Such a person has no concept of intrinsic value. He “judges people and things by externals”, or so my dictionary says. And this is what I told Sarah Jane because I was keen to get back to Dr Crane. But 12-year-olds don’t let you off that easily. Why, she wanted to know, did various boys at our local comprehensive consider her to be a “snobby cow”? Why on the last day of term did one of them steal her calculator and smash it while two others lobbed a can of Coke in her direction?

Were I not still seething over the calculator affair I might have suggested that what we were actually looking at here was a typographical error. After all, snobs do not spend all Christmas in their dressing gowns, prone in front of the soap specials, trying to perfect a Brookside accent. Snobs don’t pass Christmas on a diet of pizza and seasonal choccies. Snobs don’t upset their mothers by declaring our traditional Christmas lunch “yuk”. Slobs, yes. Snobs, no.

Snobs are men like Frasier Crane who is, by all accounts, the most popular character in American TV comedy since Sergeant Bilko. Snobs love Frasier but so do New York cabbies, dental hygienists in LA and a large proportion of the US prison population. Channel 4 audiences love Frasier too.

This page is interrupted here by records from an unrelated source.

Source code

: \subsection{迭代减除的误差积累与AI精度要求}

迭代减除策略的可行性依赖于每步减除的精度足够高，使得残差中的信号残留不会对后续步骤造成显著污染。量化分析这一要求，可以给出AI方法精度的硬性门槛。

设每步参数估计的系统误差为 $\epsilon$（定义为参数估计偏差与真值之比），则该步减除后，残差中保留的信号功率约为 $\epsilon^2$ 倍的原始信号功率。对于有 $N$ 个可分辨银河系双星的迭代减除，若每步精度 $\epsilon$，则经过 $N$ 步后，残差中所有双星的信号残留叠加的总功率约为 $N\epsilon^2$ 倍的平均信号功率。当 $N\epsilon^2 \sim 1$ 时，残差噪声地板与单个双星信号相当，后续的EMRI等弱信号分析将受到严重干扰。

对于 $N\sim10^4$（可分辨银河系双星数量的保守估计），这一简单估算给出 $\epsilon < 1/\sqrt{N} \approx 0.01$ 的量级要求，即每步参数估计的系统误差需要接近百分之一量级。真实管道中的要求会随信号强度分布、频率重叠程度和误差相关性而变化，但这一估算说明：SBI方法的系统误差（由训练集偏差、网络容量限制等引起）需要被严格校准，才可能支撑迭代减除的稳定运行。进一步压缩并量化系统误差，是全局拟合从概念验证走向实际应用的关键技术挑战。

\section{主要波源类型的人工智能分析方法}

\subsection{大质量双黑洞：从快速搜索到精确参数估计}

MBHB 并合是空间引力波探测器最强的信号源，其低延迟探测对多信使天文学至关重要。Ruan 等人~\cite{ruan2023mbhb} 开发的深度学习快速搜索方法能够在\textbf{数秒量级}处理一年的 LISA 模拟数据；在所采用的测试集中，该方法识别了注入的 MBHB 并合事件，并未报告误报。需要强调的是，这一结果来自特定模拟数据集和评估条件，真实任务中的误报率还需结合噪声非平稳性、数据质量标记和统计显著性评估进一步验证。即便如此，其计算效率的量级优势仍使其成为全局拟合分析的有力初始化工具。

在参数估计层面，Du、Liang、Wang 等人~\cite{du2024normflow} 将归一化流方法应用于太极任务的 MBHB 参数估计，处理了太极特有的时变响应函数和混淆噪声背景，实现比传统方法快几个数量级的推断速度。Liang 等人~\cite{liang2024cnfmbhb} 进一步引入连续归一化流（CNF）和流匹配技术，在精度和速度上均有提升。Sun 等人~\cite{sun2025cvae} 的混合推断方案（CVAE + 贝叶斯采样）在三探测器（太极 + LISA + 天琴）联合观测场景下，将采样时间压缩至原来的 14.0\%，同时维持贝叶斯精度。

But it is one of the sadnesses of British life for me that the average, intolerant class-conscious Brit can accept an American sit-com sympathetic to high-earning professionals who long for the good things in life because that’s America. What the British can’t seem to accept is a child at school who talks with a different accent or whose parents spend their money on a fancy new calculator. Her they judge from a distance, by the externals, in fact. Just as a snob would.